Exercise aim – Search the data for lines holding the word "that". State how many there are, and nothing else.

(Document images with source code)
Content starts
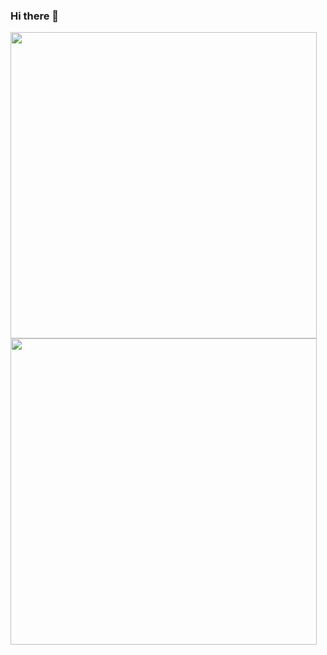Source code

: ### Hi there 👋

<!--
**Miyankouh/Miyankouh** is a ✨ _special_ ✨ repository because its `README.md` (this file) appears on your GitHub profile.

Here are some ideas to get you started:

- 🔭 I’m currently working on ...
- 🌱 I’m currently learning ...
- 👯 I’m looking to collaborate on ...
- 🤔 I’m looking for help with ...
- 💬 Ask me about ...
- 📫 How to reach me: ...
- 😄 Pronouns: ...
- ⚡ Fun fact: ...
-->

<a href="https://github.com/Miyankouh">
<img align="center" src="https://github-readme-stats.vercel.app/api?username=Miyankouh&show_icons=true&count_private=true&include_all_commits=true" style="width:490px; /></a>
<br/>
<a href="https://github.com/Miyankouh">
<img align="center" src="https://github-readme-stats.vercel.app/api/top-langs/?username=Miyankouh" style="width:490px; hight:300px;" />
</a>

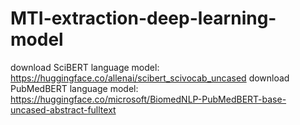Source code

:# MTI-extraction-deep-learning-model

download SciBERT language model: https://huggingface.co/allenai/scibert_scivocab_uncased
download PubMedBERT language model: https://huggingface.co/microsoft/BiomedNLP-PubMedBERT-base-uncased-abstract-fulltext
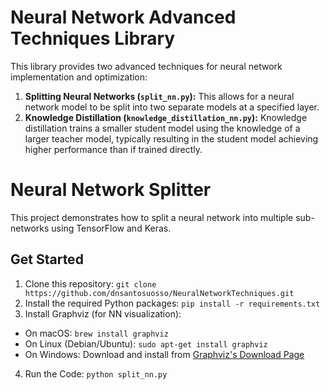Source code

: # Neural Network Advanced Techniques Library

This library provides two advanced techniques for neural network implementation and optimization:

1. **Splitting Neural Networks (`split_nn.py`):** This allows for a neural network model to be split into two separate models at a specified layer.
2. **Knowledge Distillation (`knowledge_distillation_nn.py`):** Knowledge distillation trains a smaller student model using the knowledge of a larger teacher model, typically resulting in the student model achieving higher performance than if trained directly.

# Neural Network Splitter

This project demonstrates how to split a neural network into multiple sub-networks using TensorFlow and Keras.

## Get Started

1. Clone this repository: `git clone https://github.com/dnsantosuosso/NeuralNetworkTechniques.git`
2. Install the required Python packages: `pip install -r requirements.txt`
3. Install Graphviz (for NN visualization):

- On macOS: `brew install graphviz`
- On Linux (Debian/Ubuntu): `sudo apt-get install graphviz`
- On Windows: Download and install from [Graphviz's Download Page](https://graphviz.gitlab.io/download/)

4. Run the Code: `python split_nn.py`
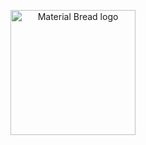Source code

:<p align="center">
    <img width="200" src="https://cdn.discordapp.com/attachments/1266570127470760079/1308736598208282676/Untitled585_20241120180757.png?ex=673f0770&is=673db5f0&hm=fb9cb3e10d5a1776485c33df9fab767003cf15e28f60722ab939e9352b1defc9&" alt="Material Bread logo">
</p>
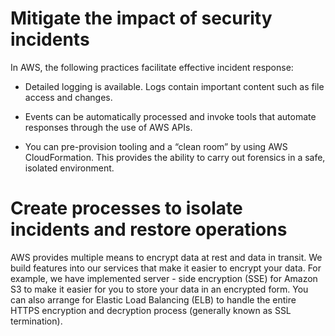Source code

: # Mitigate the impact of security incidents
In AWS, the following practices facilitate effective incident response:

- Detailed logging is available. Logs contain important content such as file access and changes.
- Events can be automatically processed and invoke tools that automate responses through the use of AWS APIs.

- You can pre-provision tooling and a “clean room” by using AWS CloudFormation. This provides the ability to carry out forensics in a safe, isolated environment.
# Create processes to isolate incidents and restore operations
AWS provides multiple means to encrypt data at rest and data in transit. We build features into our services that make it easier to encrypt your data. For example, we have implemented server - side encryption (SSE) for Amazon S3 to make it easier for you to store your data in an encrypted form. You can also arrange for Elastic Load Balancing (ELB) to handle the entire HTTPS encryption and decryption process (generally known as SSL termination).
Content ends
Answer box – 2